### WHAT THE TASK REQUIRES
Working through the lines below, return each one that holds "CONSIDERED".

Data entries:
=== Section Start ===
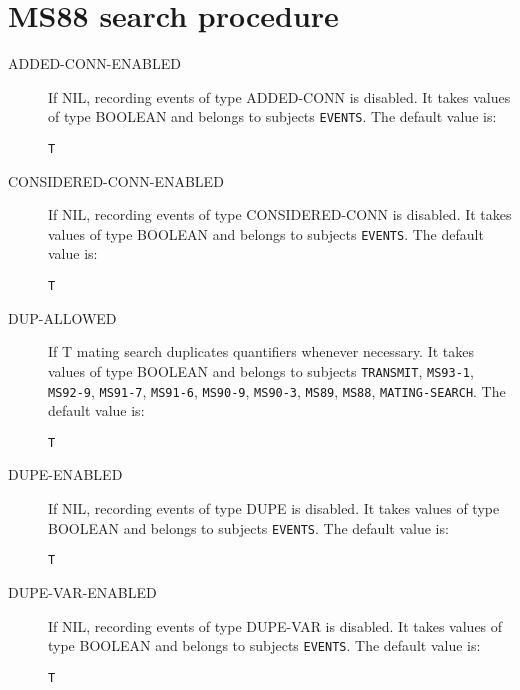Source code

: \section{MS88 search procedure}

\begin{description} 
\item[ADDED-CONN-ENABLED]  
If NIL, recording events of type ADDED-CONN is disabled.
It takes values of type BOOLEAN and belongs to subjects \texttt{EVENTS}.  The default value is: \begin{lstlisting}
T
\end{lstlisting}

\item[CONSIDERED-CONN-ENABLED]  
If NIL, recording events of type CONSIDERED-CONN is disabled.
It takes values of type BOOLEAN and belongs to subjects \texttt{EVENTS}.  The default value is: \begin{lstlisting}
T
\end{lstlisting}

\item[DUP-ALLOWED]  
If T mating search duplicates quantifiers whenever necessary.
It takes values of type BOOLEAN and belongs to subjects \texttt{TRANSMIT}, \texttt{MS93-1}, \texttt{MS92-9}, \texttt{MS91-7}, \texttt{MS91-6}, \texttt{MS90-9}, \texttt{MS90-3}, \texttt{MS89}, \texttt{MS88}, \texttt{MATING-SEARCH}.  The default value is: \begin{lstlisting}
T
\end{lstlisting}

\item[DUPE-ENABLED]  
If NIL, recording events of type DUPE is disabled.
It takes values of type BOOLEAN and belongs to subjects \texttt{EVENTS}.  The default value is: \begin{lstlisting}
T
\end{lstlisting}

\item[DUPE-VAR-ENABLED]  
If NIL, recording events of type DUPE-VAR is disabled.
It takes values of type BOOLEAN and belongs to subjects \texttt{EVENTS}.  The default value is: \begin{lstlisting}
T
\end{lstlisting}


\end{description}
=== Section End ===
=== Section Start ===
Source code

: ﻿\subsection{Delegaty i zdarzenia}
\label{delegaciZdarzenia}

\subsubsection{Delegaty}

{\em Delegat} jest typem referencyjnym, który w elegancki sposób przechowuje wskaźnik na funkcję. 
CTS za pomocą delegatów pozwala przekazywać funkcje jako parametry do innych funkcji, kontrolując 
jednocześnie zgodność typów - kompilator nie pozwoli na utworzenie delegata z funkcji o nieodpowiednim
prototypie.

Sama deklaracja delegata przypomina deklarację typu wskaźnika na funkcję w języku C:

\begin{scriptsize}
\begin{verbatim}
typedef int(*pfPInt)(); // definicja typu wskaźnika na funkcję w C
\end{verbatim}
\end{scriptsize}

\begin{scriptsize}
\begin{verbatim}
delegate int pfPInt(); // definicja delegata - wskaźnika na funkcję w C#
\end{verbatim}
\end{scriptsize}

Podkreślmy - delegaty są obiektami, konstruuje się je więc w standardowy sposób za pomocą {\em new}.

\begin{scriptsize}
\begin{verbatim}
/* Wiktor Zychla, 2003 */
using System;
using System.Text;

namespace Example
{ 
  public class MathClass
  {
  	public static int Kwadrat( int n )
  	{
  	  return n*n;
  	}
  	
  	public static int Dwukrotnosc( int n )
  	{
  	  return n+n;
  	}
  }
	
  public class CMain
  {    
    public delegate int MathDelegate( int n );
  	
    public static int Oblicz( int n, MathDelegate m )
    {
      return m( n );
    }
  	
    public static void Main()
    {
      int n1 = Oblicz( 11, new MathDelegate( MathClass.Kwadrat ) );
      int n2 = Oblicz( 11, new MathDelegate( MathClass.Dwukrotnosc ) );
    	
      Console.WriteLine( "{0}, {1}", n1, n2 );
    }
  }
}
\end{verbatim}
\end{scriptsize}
=== Section End ===
### OUTPUT
\item[CONSIDERED-CONN-ENABLED]  
If NIL, recording events of type CONSIDERED-CONN is disabled.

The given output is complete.